As businesses try to embed artificial intelligence everywhere, an unexpected trend is for them to turn to AI to help their many new robots better understand human emotions.
The new PitchBook study on emerging technologies for enterprise Saas predicts that this area, called ‘emotional AI,’ is on the rise.
The reasoning goes something like this: If companies deploy AI assistants to executives and employees, and let AI chatbots become front-line salespeople and customer service reps, then if the AI can’t understand angry ‘What do you mean?’ and the confused ‘What do you mean by that?’ How can it perform well if it can’t understand the difference between an angry ‘What do you mean?’ and a confused ‘What do you mean?’.
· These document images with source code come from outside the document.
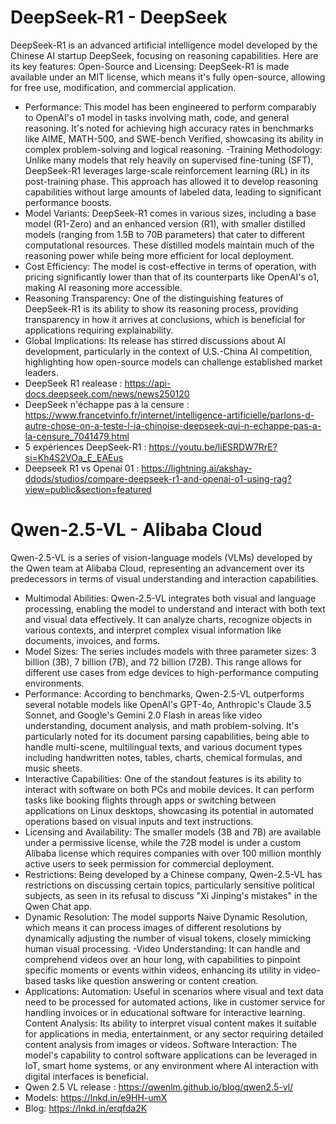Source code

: # DeepSeek-R1 - DeepSeek 
DeepSeek-R1 is an advanced artificial intelligence model developed by the Chinese AI startup DeepSeek, focusing on reasoning capabilities. Here are its key features:
Open-Source and Licensing: DeepSeek-R1 is made available under an MIT license, which means it's fully open-source, allowing for free use, modification, and commercial application. 
  - Performance: This model has been engineered to perform comparably to OpenAI's o1 model in tasks involving math, code, and general reasoning. It's noted for achieving high accuracy rates in benchmarks like AIME, MATH-500, and SWE-bench Verified, showcasing its ability in complex problem-solving and logical reasoning.
  -Training Methodology: Unlike many models that rely heavily on supervised fine-tuning (SFT), DeepSeek-R1 leverages large-scale reinforcement learning (RL) in its post-training phase. This approach has allowed it to develop reasoning capabilities without large amounts of labeled data, leading to significant performance boosts.
  - Model Variants: DeepSeek-R1 comes in various sizes, including a base model (R1-Zero) and an enhanced version (R1), with smaller distilled models (ranging from 1.5B to 70B parameters) that cater to different computational resources. These distilled models maintain much of the reasoning power while being more efficient for local deployment.
  - Cost Efficiency: The model is cost-effective in terms of operation, with pricing significantly lower than that of its counterparts like OpenAI's o1, making AI reasoning more accessible.
  - Reasoning Transparency: One of the distinguishing features of DeepSeek-R1 is its ability to show its reasoning process, providing transparency in how it arrives at conclusions, which is beneficial for applications requiring explainability.
  - Global Implications: Its release has stirred discussions about AI development, particularly in the context of U.S.-China AI competition, highlighting how open-source models can challenge established market leaders.
  - DeepSeek R1 realease : https://api-docs.deepseek.com/news/news250120
  - DeepSeek n'échappe pas à la censure : https://www.francetvinfo.fr/internet/intelligence-artificielle/parlons-d-autre-chose-on-a-teste-l-ia-chinoise-deepseek-qui-n-echappe-pas-a-la-censure_7041479.html
  - 5 expériences DeepSeek-R1 : https://youtu.be/liESRDW7RrE?si=Kh4S2VOa_E_EAEus
  - Deepseek R1 vs Openai 01 : https://lightning.ai/akshay-ddods/studios/compare-deepseek-r1-and-openai-o1-using-rag?view=public&section=featured

# Qwen-2.5-VL - Alibaba Cloud 
Qwen-2.5-VL is a series of vision-language models (VLMs) developed by the Qwen team at Alibaba Cloud, representing an advancement over its predecessors in terms of visual understanding and interaction capabilities. 
  - Multimodal Abilities: Qwen-2.5-VL integrates both visual and language processing, enabling the model to understand and interact with both text and visual data effectively. It can analyze charts, recognize objects in various contexts, and interpret complex visual information like documents, invoices, and forms.
  - Model Sizes: The series includes models with three parameter sizes: 3 billion (3B), 7 billion (7B), and 72 billion (72B). This range allows for different use cases from edge devices to high-performance computing environments.
  - Performance: According to benchmarks, Qwen-2.5-VL outperforms several notable models like OpenAI's GPT-4o, Anthropic's Claude 3.5 Sonnet, and Google's Gemini 2.0 Flash in areas like video understanding, document analysis, and math problem-solving. It's particularly noted for its document parsing capabilities, being able to handle multi-scene, multilingual texts, and various document types including handwritten notes, tables, charts, chemical formulas, and music sheets.
  - Interactive Capabilities: One of the standout features is its ability to interact with software on both PCs and mobile devices. It can perform tasks like booking flights through apps or switching between applications on Linux desktops, showcasing its potential in automated operations based on visual inputs and text instructions.
  - Licensing and Availability: The smaller models (3B and 7B) are available under a permissive license, while the 72B model is under a custom Alibaba license which requires companies with over 100 million monthly active users to seek permission for commercial deployment.
  - Restrictions: Being developed by a Chinese company, Qwen-2.5-VL has restrictions on discussing certain topics, particularly sensitive political subjects, as seen in its refusal to discuss "Xi Jinping's mistakes" in the Qwen Chat app.
  - Dynamic Resolution: The model supports Naive Dynamic Resolution, which means it can process images of different resolutions by dynamically adjusting the number of visual tokens, closely mimicking human visual processing.
  -Video Understanding: It can handle and comprehend videos over an hour long, with capabilities to pinpoint specific moments or events within videos, enhancing its utility in video-based tasks like question answering or content creation.
  - Applications:
Automation: Useful in scenarios where visual and text data need to be processed for automated actions, like in customer service for handling invoices or in educational software for interactive learning.
Content Analysis: Its ability to interpret visual content makes it suitable for applications in media, entertainment, or any sector requiring detailed content analysis from images or videos.
Software Interaction: The model's capability to control software applications can be leveraged in IoT, smart home systems, or any environment where AI interaction with digital interfaces is beneficial.
  - Qwen 2.5 VL release : https://qwenlm.github.io/blog/qwen2.5-vl/
  - Models: https://lnkd.in/e9HH-umX
  - Blog: https://lnkd.in/erqfda2K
Sentiment AI claims to be the more sophisticated brother of sentiment analysis, a pre-AI technique that attempts to extract human emotion from text-based interactions, especially on social media. Sentiment AI can be described as multi-modal, using visual, audio and other input sensors combined with machine learning and psychology to try to detect human emotions during interactions.
Major AI cloud providers offer services that give developers access to emotional AI capabilities, such as the Emotion API for Microsoft Azure Cognitive Services or the Rekognition service for Amazon Web Services. (The latter has been controversial for years.)
PitchBook says that while emotional AI (even when offered as a cloud service) is nothing new, the sudden rise of bots in the workforce makes it more future-proof than ever in the business world.
Derek Hernandez, PitchBook’s senior analyst for emerging technologies, writes in the report, ‘With the proliferation of AI assistants and fully automated human-computer interactions, emotional AI promises to enable more human-like interpretations and responses.’
‘Cameras and microphones are integral to the hardware side of emotional AI. They can be mounted on laptops, mobile phones, or placed separately in a physical space. Additionally, wearable hardware may provide another avenue for emotional AI applications beyond these devices,’ Hernandez told TechCrunch.(So if a customer service chatbot asks for access to a camera, that could be why.)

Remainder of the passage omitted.